白凛不由蹙眉:“但你又不是纯粹的鲛人。”
“所以我不会在乎你是什么。”水生涟轻眨眼眸,霜白的长睫闪过晶莹的流光,“我只是选择了你,仅此而已。”
这孩子怎么一根筋啊……
白凛深深吸了一口气。
“你有没有想过,”她缓慢耐心地说,“如果昨夜在梦中碰你的那个人不是我, 那你现在又该怎么办呢?”
水生涟摇了摇头:“没有那种可能。”
“怎么没有可能?”白凛立即反驳,“当时你并没有意识, 你只是在睡梦中缠住了一个试图触碰你的人,也就是说, 那个人可以是任何人, 甚至可能是一个男人、一只猫、一个奇奇怪怪的动物……难道你的伴侣是可以通过这种极其草率的方式来选定的吗?”

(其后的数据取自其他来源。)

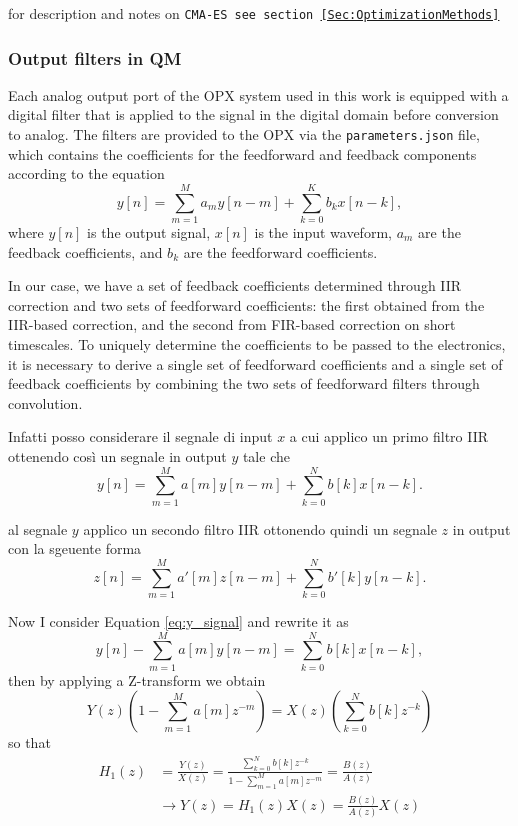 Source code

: for description and notes on \tt{CMA-ES} see section \ref{Sec:OptimizationMethods}

\subsubsection{Output filters in QM}

Each analog output port of the OPX system used in this work is equipped with a digital filter that is applied to the signal in the digital domain before conversion to analog. 
The filters are provided to the OPX via the \texttt{parameters.json} file, which contains the coefficients for the feedforward and feedback components according to the equation
\begin{equation}\label{eq:OPX_filter}
    y[n] = \sum_{m=1}^{M} a_m y[n - m] + \sum_{k=0}^{K} b_k x[n - k],
\end{equation}
where $y[n]$ is the output signal, $x[n]$ is the input waveform, $a_m$ are the feedback coefficients, and $b_k$ are the feedforward coefficients.

In our case, we have a set of feedback coefficients determined through IIR correction and two sets of feedforward coefficients: the first obtained from the IIR-based correction, and the second from FIR-based correction on short timescales. 
To uniquely determine the coefficients to be passed to the electronics, it is necessary to derive a single set of feedforward coefficients and a single set of feedback coefficients by combining the two sets of feedforward filters through convolution.

Infatti posso considerare il segnale di input $x$ a cui applico un primo filtro IIR ottenendo così un segnale in output $y$ tale che
\begin{equation}\label{eq:y_signal}
    y[n] = \sum_{m=1}^{M} a[m]y[n-m] + \sum_{k=0}^{N} b[k] x[n-k].
\end{equation}

al segnale $y$ applico un secondo filtro IIR ottonendo quindi un segnale $z$ in output con la sgeuente forma 
\begin{equation}\label{eq:z_signal}
    z[n] = \sum_{m=1}^{M} a'[m]z[n-m] + \sum_{k=0}^{N} b'[k] y[n-k].
\end{equation}

Now I consider Equation \ref{eq:y_signal} and rewrite it as
\begin{equation}\label{eq:y_signal1}
    y[n] - \sum_{m=1}^{M} a[m]y[n-m] = \sum_{k=0}^{N} b[k] x[n-k],
\end{equation} 
then by applying a Z-transform we obtain
\begin{equation}\label{eq:y_signal_transform}
    Y(z)\left(1 - \sum_{m=1}^{M} a[m] z^{-m} \right) = X(z) \left( \sum_{k=0}^{N} b[k] z^{-k} \right)
\end{equation}
so that 
\begin{align}
    H_1(z) &= \frac{Y(z)}{X(z)} = \frac{\sum_{k=0}^{N} b[k] z^{-k}}{1 - \sum_{m=1}^{M} a[m] z^{-m}} = \frac{B(z)}{A(z)} \\
    & \rightarrow Y(z) = H_1(z)X(z) = \frac{B(z)}{A(z)}X(z) \\ \label{eq:transfer1}
\end{align}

她以为所谓的伴侣起码要有爱意,但水生涟对她并没有那种感情。
只是因为碰了他,就要成为他的伴侣。
那不是谁都可以了吗?
这未免有些荒谬。
白凛无法理解。
看着微微蹙眉的白凛, 水生涟下意识想要伸手抚上她的脸颊。但他随即想起对方只是一缕无法触碰的灵体,于是微微侧头,安静地坐在原地。
“这种方式……不可以吗?”
他的语气依然很轻,却又多了一丝隐隐的困惑。
“当然不可以!”白凛义正言辞。
水生涟眉眼低垂,声音也低了下去:“但我已经选择了你。”
白凛态度坚决:“这次不算,你也可以再重新选择别人。”
水生涟静静看着她,不说话了。
和之前闹别扭的时候一模一样,脸上没有任何表情,好像在生气,又好像没有。
但白凛没有再像之前那样哄他。
她觉得他需要好好地考虑一下这件事。
于是她起身飘到窗边,侧身对水生涟说:“你自己好好想一想,我出去转转。”
说完,便头也不回地飘了出去。
其实她也飘不出太远的距离,毕竟凛冬就在屋里,她最多也就只能在窗外的莲花池附近转转。
但这就够了。
她也不是要离开这里,只是想和水生涟暂时地分开一会儿。
她觉得水生涟只是因为突然而至的发情期失去了理智,就和她一样。
他只是错把她当成了命定的伴侣,只要冷静下来,他自己会想明白的。
选择一生的伴侣是一件非常郑重的事情,绝对不应该以这么草率的方式来决定。
就算水生涟不懂,她总是懂的。
她可不希望在未来的某一天,水生涟突然意识到自己做了一个多么愚蠢的决定,然后一气之下把她掰断,再把她扔进东海蓬莱的深海里,让她永无出头之日。
……想想就很可怕。
白凛莫名打了个寒颤,接着抱起膝盖在琉璃台阶上坐下来,仰头看向漫天繁星。
她的体温还没有完全降下来——虽然她现在并没有真正的“身体”。
也许只是她的心理作用。
明明眼前是无垠无尽的璀璨繁星,但脑海中总会浮现出水生涟亲吻她时的神情。
眸光流转,热情缠绵。偏偏表情又是那样空灵纯洁,这种致命的反差,让人不自觉便会沦陷其中。
应该没有人能拒绝这样的攻势吧……?
白凛一边为自己开脱,一边努力地甩脑袋,试图将脑袋里的暧|昧画面全部甩出去。
对了,既然鲛龙混血有发情期,那栖川作为一只妖兽……
不会也有吧?
白凛的目光逐渐呆滞。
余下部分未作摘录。